2) This is a Latin American AU not only for HiJack, but for the whole Berk crew + ROTBTD. I made it so that everyone from Berk is Northeast Brazilian, Jack is Argentinian (specifically from Patagonia), Rapunzel is Mexican, and Merida is Venezuelan. This one-shot, in specific, also takes place between 2002 and 2011, so please expect references to that time period. The reason for such decisions is no other than pure indulgence.
3) This one-shot assumes that everyone has already known each other for quite a while, so please expect pre-established relationships and dynamics.
4) I sincerely hope you enjoy this! Please let me know your thoughts on the comments below; I want to improve my writing.

(See the end of the work for more notes.)

Work Text:

BRAZIL, 2002

ㅤㅤㅤThe beer in his hand was so cold that Jack kept passing it from one palm to the other, as though it might burn him if he let the can rest for too long. Water gathered and slipped along his fingers, beading and falling on the ground like a slow, lazy rain. It was an odd thing, he thought, how people here preferred their drinks with more ice than liquid: he could barely taste the sweetness everyone praised so much. It felt thin on his tongue, too amiable to his throat. Nothing like home.

ㅤㅤㅤAs he curled his toes into the night-warm sand, he supposed it made sense. This wasn’t exactly a place of half-measures: always warm, always loud, always alive. Even now—with his wristwatch insisting it was well past two in the morning—the radio hummed with tambourines and drums, tangling itself with the beach party chatter around him. Celebrations had painted the blue skies with fireworks and dancing a couple of mornings ago, yet it seemed to change only its shape and rhythm while it continued throughout the night. He wondered if the stars ever got tired of watching this little hearth in the middle of Earth.

ㅤㅤㅤ“I’m telling you,” Snotlout insisted, his voice rising in pitch, even as he stuffed his mouth with fruits and cheese, “Cafu needs more credit for how he played!”

ㅤㅤㅤ“Oh, yeah?” Tuffnut was the last one still willing to entertain the argument. He pulled a stick of corn from the fire and pointed it at Snotlout like a duelist might a blade. That alone made Snotlout take a step back, scandalised. “And who do you think made him look so good, huh? The Triple R squad, that’s who! Well—who’s. Plural. Wait, I’m confusing myself…”

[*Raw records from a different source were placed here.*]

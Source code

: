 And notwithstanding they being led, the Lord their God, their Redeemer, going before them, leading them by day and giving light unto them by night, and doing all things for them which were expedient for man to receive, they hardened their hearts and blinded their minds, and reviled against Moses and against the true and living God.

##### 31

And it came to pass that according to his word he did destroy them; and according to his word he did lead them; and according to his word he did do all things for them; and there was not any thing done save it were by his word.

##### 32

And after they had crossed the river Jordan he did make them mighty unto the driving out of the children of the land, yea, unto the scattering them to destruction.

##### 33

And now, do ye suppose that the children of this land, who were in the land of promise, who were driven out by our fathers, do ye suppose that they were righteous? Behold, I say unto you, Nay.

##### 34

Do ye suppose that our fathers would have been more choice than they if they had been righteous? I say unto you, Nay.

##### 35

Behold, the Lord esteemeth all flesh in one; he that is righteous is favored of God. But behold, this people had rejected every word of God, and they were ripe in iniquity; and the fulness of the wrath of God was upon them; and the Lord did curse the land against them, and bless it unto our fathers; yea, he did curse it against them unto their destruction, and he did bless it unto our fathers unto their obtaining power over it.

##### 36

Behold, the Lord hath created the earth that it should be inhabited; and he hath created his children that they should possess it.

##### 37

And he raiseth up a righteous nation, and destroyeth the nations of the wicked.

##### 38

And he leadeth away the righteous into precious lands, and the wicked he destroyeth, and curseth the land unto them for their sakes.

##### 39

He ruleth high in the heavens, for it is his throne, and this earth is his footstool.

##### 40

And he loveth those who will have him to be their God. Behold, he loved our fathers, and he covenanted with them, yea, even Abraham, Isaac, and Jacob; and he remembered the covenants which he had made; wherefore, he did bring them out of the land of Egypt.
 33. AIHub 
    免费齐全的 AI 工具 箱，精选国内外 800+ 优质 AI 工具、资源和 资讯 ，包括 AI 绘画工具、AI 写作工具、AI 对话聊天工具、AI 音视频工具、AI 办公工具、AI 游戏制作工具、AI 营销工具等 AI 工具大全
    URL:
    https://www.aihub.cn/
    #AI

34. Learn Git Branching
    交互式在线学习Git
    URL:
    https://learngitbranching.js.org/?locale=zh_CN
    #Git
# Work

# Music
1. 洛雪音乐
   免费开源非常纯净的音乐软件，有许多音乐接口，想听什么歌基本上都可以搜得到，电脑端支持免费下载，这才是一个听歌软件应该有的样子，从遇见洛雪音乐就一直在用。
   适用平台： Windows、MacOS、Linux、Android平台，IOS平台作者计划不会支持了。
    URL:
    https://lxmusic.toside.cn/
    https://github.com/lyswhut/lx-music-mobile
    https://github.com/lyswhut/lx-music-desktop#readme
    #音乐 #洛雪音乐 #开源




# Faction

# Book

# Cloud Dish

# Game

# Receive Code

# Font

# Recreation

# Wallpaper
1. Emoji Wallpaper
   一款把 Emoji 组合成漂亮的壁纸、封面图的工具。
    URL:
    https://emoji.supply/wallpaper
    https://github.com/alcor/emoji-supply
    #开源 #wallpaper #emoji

ㅤㅤㅤ“You mean whose?” Ruffnut offered, scratching her head. “Wait… Who?”

ㅤㅤㅤ“Will you all drop it already?” Astrid groaned, rolling her eyes as she tossed a pebble into the fire. It cracked softly among the coals. “We won! That’s what matters.”

ㅤㅤㅤSnotlout seized his turn, raising a skewer of snacks like a weapon of his own. “You’re just upset because you lost your bet on the score.”

ㅤㅤㅤ“Say that again, I dare you.”

ㅤㅤㅤThe moment she so much as leaned forward, Snotlout was already retreating to the far side of the bonfire, laughter spilling out of him too quickly and awkwardly to be real. “Say what again? What? Haha, no one said anything.”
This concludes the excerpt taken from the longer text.